The main objective of the Purva Mimamsa school is to interpret and establish the authority of the Vedas. It requires unquestionable faith in the Vedas and the regular performance of the Vedic fire-sacrifices to sustain all the activity of the universe.
The Vedanta, or Uttara Mimamsa, school concentrates on the philosophical teachings of the Upanishads, rather than the Brahmanas. The Vedanta focus on meditation, self-discipline, and spiritual connectivity, more than traditional ritualism. Due to the rather cryptic and poetic nature of the Vedanta sutras, the school separated into six sub-schools, each interpreting the texts in its own way and producing its own series of sub-commentaries.

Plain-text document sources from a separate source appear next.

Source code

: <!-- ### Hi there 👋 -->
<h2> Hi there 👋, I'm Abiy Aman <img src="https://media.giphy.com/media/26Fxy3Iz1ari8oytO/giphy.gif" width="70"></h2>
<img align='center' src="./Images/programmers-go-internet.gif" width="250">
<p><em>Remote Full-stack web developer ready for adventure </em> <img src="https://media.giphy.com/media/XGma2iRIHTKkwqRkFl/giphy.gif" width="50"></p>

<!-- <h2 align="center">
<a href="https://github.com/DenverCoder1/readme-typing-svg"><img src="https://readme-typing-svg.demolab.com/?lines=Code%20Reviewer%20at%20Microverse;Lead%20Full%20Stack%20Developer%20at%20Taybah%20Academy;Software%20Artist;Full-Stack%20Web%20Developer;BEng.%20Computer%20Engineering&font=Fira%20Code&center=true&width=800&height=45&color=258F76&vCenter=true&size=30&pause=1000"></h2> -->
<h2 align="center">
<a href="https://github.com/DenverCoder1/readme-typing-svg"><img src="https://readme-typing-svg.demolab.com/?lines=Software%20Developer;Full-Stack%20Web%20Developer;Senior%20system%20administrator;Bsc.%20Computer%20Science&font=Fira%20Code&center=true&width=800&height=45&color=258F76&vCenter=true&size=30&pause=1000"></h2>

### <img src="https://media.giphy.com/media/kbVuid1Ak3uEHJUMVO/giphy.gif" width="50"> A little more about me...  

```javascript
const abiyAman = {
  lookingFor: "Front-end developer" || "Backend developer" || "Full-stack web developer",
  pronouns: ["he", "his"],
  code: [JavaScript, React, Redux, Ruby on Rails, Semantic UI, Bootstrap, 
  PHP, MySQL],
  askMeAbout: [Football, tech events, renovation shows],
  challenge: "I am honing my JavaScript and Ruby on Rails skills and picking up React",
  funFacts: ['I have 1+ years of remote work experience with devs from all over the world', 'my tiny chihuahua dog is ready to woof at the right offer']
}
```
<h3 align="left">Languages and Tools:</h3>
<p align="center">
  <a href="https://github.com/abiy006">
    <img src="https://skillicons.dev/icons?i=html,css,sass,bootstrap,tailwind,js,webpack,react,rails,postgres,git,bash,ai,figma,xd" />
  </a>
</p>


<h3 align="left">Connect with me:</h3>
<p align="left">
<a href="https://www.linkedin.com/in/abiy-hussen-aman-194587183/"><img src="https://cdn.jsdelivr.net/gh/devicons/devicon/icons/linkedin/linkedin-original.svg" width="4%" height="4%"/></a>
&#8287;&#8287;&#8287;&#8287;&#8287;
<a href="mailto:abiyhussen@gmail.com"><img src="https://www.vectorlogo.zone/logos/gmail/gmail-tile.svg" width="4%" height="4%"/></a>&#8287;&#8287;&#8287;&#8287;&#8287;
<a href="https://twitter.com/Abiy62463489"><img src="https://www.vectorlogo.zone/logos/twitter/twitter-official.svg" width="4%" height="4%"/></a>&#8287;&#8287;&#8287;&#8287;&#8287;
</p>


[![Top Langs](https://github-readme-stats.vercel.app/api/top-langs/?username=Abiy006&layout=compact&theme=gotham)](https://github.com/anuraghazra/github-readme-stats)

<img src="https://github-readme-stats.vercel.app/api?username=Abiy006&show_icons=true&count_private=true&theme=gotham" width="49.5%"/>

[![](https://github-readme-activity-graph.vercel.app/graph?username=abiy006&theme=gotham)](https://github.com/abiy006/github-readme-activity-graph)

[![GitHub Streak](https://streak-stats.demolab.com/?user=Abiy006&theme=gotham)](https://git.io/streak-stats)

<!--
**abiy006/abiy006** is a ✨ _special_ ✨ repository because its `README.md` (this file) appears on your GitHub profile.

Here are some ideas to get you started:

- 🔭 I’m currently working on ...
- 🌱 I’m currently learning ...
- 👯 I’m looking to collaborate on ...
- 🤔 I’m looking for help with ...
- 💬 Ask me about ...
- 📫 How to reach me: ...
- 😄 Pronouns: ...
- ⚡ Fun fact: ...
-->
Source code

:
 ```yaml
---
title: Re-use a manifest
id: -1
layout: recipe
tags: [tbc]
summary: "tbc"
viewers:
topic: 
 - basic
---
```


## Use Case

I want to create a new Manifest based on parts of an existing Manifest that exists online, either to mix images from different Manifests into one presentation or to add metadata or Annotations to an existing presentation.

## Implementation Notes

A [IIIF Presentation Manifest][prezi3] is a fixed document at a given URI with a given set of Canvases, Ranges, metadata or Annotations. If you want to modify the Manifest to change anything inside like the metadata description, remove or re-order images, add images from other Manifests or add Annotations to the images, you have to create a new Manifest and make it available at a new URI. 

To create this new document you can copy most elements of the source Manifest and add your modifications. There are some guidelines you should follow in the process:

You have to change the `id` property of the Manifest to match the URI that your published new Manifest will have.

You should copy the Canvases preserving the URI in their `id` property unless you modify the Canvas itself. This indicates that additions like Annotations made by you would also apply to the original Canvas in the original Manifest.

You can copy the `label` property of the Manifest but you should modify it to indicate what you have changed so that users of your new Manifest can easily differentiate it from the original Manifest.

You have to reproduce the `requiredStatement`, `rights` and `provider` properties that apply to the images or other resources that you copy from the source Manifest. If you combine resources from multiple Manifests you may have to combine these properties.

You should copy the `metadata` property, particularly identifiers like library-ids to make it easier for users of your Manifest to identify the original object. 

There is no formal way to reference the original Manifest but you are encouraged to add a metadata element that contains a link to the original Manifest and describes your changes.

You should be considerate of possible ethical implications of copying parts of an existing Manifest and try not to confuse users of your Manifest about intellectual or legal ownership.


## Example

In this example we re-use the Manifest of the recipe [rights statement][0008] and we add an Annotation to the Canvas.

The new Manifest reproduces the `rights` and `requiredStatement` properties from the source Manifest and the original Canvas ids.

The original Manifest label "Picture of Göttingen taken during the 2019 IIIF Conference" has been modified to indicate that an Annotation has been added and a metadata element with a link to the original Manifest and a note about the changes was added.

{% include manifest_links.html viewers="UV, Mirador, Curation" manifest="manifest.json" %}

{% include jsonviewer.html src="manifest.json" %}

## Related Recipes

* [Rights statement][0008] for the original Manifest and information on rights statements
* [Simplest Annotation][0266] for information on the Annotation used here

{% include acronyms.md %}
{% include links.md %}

The main heterodox schools, which do not accept the authority of the Vedas, include Carvaka, Jainism, and Buddhism. Carvaka is a materialistic, skeptical, and atheistic school of thought. Its founder was Carvaka, author of the Barhaspatya Sutras in the final centuries B.C.
Jainism is a non-theistic Indian religion that aims to achieve liberation and enlightenment through a path of non-violence and self-control.
Buddhism is based on the teachings of the Buddha, and its goal is to end suffering and achieve enlightenment. The core of Buddhism is the Four Noble Truths and the Eightfold Path, and its philosophy is based on the concept of impermanence, non-self, and the interdependence of all things.
In conclusion, Indian philosophy encompasses several traditions of philosophical thought that aim to improve human life.
Orthodox (Hindu) Schools and Heterodox (Non-Hindu) Schools are the two main categories of Indian philosophy, each with their own unique perspectives and beliefs.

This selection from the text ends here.